For what it's worth, I implemented another way of solving it, which is manually storing the Fibonacci numbers in array, and which stops as soon as the array is full, and I compared this to the .ToString-based method, which is about 2.5 times slower, but the first method takes 0.1 second, which also seems like a long time.
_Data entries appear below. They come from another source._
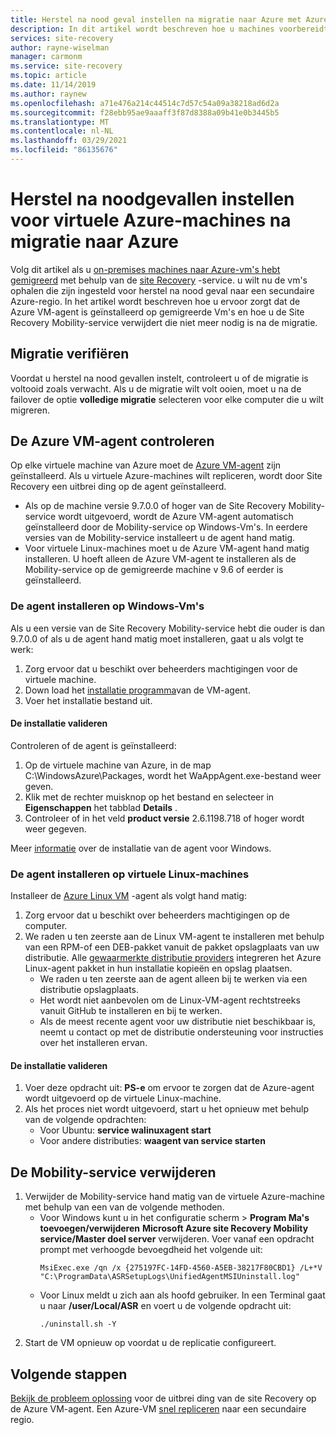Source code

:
```yaml
---
title: Herstel na nood geval instellen na migratie naar Azure met Azure Site Recovery
description: In dit artikel wordt beschreven hoe u machines voorbereidt voor het instellen van herstel na nood gevallen tussen Azure-regio's na de migratie naar Azure met Azure Site Recovery.
services: site-recovery
author: rayne-wiselman
manager: carmonm
ms.service: site-recovery
ms.topic: article
ms.date: 11/14/2019
ms.author: raynew
ms.openlocfilehash: a71e476a214c44514c7d57c54a09a38218ad6d2a
ms.sourcegitcommit: f28ebb95ae9aaaff3f87d8388a09b41e0b3445b5
ms.translationtype: MT
ms.contentlocale: nl-NL
ms.lasthandoff: 03/29/2021
ms.locfileid: "86135676"
---
```

# <a name="set-up-disaster-recovery-for-azure-vms-after-migration-to-azure"></a>Herstel na noodgevallen instellen voor virtuele Azure-machines na migratie naar Azure 


Volg dit artikel als u [on-premises machines naar Azure-vm's hebt gemigreerd](./migrate-tutorial-on-premises-azure.md) met behulp van de [site Recovery](site-recovery-overview.md) -service. u wilt nu de vm's ophalen die zijn ingesteld voor herstel na nood geval naar een secundaire Azure-regio. In het artikel wordt beschreven hoe u ervoor zorgt dat de Azure VM-agent is geïnstalleerd op gemigreerde Vm's en hoe u de Site Recovery Mobility-service verwijdert die niet meer nodig is na de migratie.



## <a name="verify-migration"></a>Migratie verifiëren

Voordat u herstel na nood gevallen instelt, controleert u of de migratie is voltooid zoals verwacht. Als u de migratie wilt volt ooien, moet u na de failover de optie **volledige migratie** selecteren voor elke computer die u wilt migreren. 

## <a name="verify-the-azure-vm-agent"></a>De Azure VM-agent controleren

Op elke virtuele machine van Azure moet de [Azure VM-agent](../virtual-machines/extensions/agent-windows.md) zijn geïnstalleerd. Als u virtuele Azure-machines wilt repliceren, wordt door Site Recovery een uitbrei ding op de agent geïnstalleerd.

- Als op de machine versie 9.7.0.0 of hoger van de Site Recovery Mobility-service wordt uitgevoerd, wordt de Azure VM-agent automatisch geïnstalleerd door de Mobility-service op Windows-Vm's. In eerdere versies van de Mobility-service installeert u de agent hand matig.
- Voor virtuele Linux-machines moet u de Azure VM-agent hand matig installeren. U hoeft alleen de Azure VM-agent te installeren als de Mobility-service op de gemigreerde machine v 9.6 of eerder is geïnstalleerd.


### <a name="install-the-agent-on-windows-vms"></a>De agent installeren op Windows-Vm's

Als u een versie van de Site Recovery Mobility-service hebt die ouder is dan 9.7.0.0 of als u de agent hand matig moet installeren, gaat u als volgt te werk:  

1. Zorg ervoor dat u beschikt over beheerders machtigingen voor de virtuele machine.
2. Down load het [installatie programma](https://go.microsoft.com/fwlink/?LinkID=394789&clcid=0x409)van de VM-agent.
3. Voer het installatie bestand uit.

#### <a name="validate-the-installation"></a>De installatie valideren
Controleren of de agent is geïnstalleerd:

1. Op de virtuele machine van Azure, in de map C:\WindowsAzure\Packages, wordt het WaAppAgent.exe-bestand weer geven.
2. Klik met de rechter muisknop op het bestand en selecteer in **Eigenschappen** het tabblad **Details** .
3. Controleer of in het veld **product versie** 2.6.1198.718 of hoger wordt weer gegeven.

Meer [informatie](../virtual-machines/extensions/agent-windows.md) over de installatie van de agent voor Windows.

### <a name="install-the-agent-on-linux-vms"></a>De agent installeren op virtuele Linux-machines

Installeer de [Azure Linux VM](../virtual-machines/extensions/agent-linux.md) -agent als volgt hand matig:

1. Zorg ervoor dat u beschikt over beheerders machtigingen op de computer.
2. We raden u ten zeerste aan de Linux VM-agent te installeren met behulp van een RPM-of een DEB-pakket vanuit de pakket opslagplaats van uw distributie. Alle [gewaarmerkte distributie providers](../virtual-machines/linux/endorsed-distros.md) integreren het Azure Linux-agent pakket in hun installatie kopieën en opslag plaatsen.
    - We raden u ten zeerste aan de agent alleen bij te werken via een distributie opslagplaats.
    - Het wordt niet aanbevolen om de Linux-VM-agent rechtstreeks vanuit GitHub te installeren en bij te werken.
    -  Als de meest recente agent voor uw distributie niet beschikbaar is, neemt u contact op met de distributie ondersteuning voor instructies over het installeren ervan. 

#### <a name="validate-the-installation"></a>De installatie valideren 

1. Voer deze opdracht uit: **PS-e** om ervoor te zorgen dat de Azure-agent wordt uitgevoerd op de virtuele Linux-machine.
2. Als het proces niet wordt uitgevoerd, start u het opnieuw met behulp van de volgende opdrachten:
    - Voor Ubuntu: **service walinuxagent start**
    - Voor andere distributies: **waagent van service starten**


## <a name="uninstall-the-mobility-service"></a>De Mobility-service verwijderen

1. Verwijder de Mobility-service hand matig van de virtuele Azure-machine met behulp van een van de volgende methoden. 
    - Voor Windows kunt u in het configuratie scherm > **Program Ma's toevoegen/verwijderen** **Microsoft Azure site Recovery Mobility service/Master doel server** verwijderen. Voer vanaf een opdracht prompt met verhoogde bevoegdheid het volgende uit:
        ```
        MsiExec.exe /qn /x {275197FC-14FD-4560-A5EB-38217F80CBD1} /L+*V "C:\ProgramData\ASRSetupLogs\UnifiedAgentMSIUninstall.log"
        ```
    - Voor Linux meldt u zich aan als hoofd gebruiker. In een Terminal gaat u naar **/user/Local/ASR** en voert u de volgende opdracht uit:
        ```
        ./uninstall.sh -Y
        ```
2. Start de VM opnieuw op voordat u de replicatie configureert.

## <a name="next-steps"></a>Volgende stappen

[Bekijk de probleem oplossing](site-recovery-extension-troubleshoot.md) voor de uitbrei ding van de site Recovery op de Azure VM-agent.
Een Azure-VM [snel repliceren](azure-to-azure-quickstart.md) naar een secundaire regio.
Edit: I've tested the two suggestions in the answers below (the one with BigInteger.Log and the one with MaxLimitMethod). I get the following run times:
Program
using System;
using System.Collections.Generic;
using System.Numerics;
using System.Diagnostics;
class Program
{
static void Main(string[] args)
{
Stopwatch clock = new Stopwatch();
clock.Start();
int index1 = Algorithms.IndexOfNDigits(1000);
clock.Stop();
var elapsedTime1 = clock.Elapsed;
Console.WriteLine(index1);
Console.WriteLine("Original method: {0}",elapsedTime1);
Console.ReadKey();
clock.Reset();
clock.Start();
int index2 = Algorithms.StringMethod(1000);
clock.Stop();
var elapsedTime2 = clock.Elapsed;
Console.WriteLine(index2);
Console.WriteLine("StringMethod: {0}", elapsedTime2);
Console.ReadKey();
clock.Reset();
clock.Start();
int index3 = Algorithms.BigIntegerLogMethod(1000);
clock.Stop();
var elapsedTime3 = clock.Elapsed;
Console.WriteLine(index3);
Console.WriteLine("BigIntegerLogMethod: {0}", elapsedTime3);
Console.ReadKey();
clock.Reset();
clock.Start();
int index4 = Algorithms.MaxLimitMethod(1000);
clock.Stop();
var elapsedTime4 = clock.Elapsed;
Console.WriteLine(index4);
Console.WriteLine("MaxLimitMethod: {0}", elapsedTime4);
Console.ReadKey();
}
}
static class Algorithms
{
//Find the index of the first Fibonacci number of n digits
public static int IndexOfNDigits(int n)
{
if (n == 1) return 1;
int[] firstNumber = new int[n];
int[] secondNumber = new int[n];
firstNumber[0] = 1;
secondNumber[0] = 1;
int currentIndex = 2;
while (firstNumber[n-1] == 0)
{
int carry = 0, singleSum = 0;
int[] tmp = new int[n]; //Placeholder for the sum
for (int i = 0; i<n; i++)
{
singleSum = firstNumber[i] + secondNumber[i];
if (singleSum >= 10) carry = 1;
else carry = 0;
tmp[i] += singleSum % 10;
if (tmp[i] >= 10)
{
tmp[i] = 0;
carry = 1;
}
int countCarries = 0;
while (carry == 1)
{
countCarries++;
if (tmp[i + countCarries] == 9)
{
tmp[i + countCarries] = 0;
tmp[i + countCarries + 1] += 1;
carry = 1;
}
else
{
tmp[i + countCarries] += 1;
carry = 0;
}
}
}
for (int i = 0; i < n; i++ )
{
secondNumber[i] = firstNumber[i];
firstNumber[i] = tmp[i];
}
currentIndex++;
}
return currentIndex;
}
public static int StringMethod(int n)
{
BigInteger x = 1;
BigInteger y = 1;
BigInteger tmp = 0;
int currentIndex = 2;
while (x.ToString().Length < n)
{
tmp = x + y;
y = x;
x = tmp;
currentIndex++;
}
return currentIndex;
}
public static int BigIntegerLogMethod(int n)
{
BigInteger x = 1;
BigInteger y = 1;
BigInteger tmp = 0;
int currentIndex = 2;
while (Math.Floor(BigInteger.Log10(x) + 1) < n)
{
tmp = x + y;
y = x;
x = tmp;
currentIndex++;
}
return currentIndex;
}
public static int MaxLimitMethod(int n)
{
BigInteger maxLimit = BigInteger.Pow(10, n - 1);
BigInteger x = 1;
BigInteger y = 1;
BigInteger tmp = 0;
int currentIndex = 2;
while (x.CompareTo(maxLimit) < 0)
{
tmp = x + y;
y = x;
x = tmp;
currentIndex++;
}
return currentIndex;
}
}
Provided that x > 0
int digits = (int)Math.Floor(BigInteger.Log10(x) + 1);
will get the number of digits.
Out of curiosity, I tested the
int digits = x.ToString().Length;
approach. For 100 000 000 iterations, it's 3 times slower than the Log10 solution.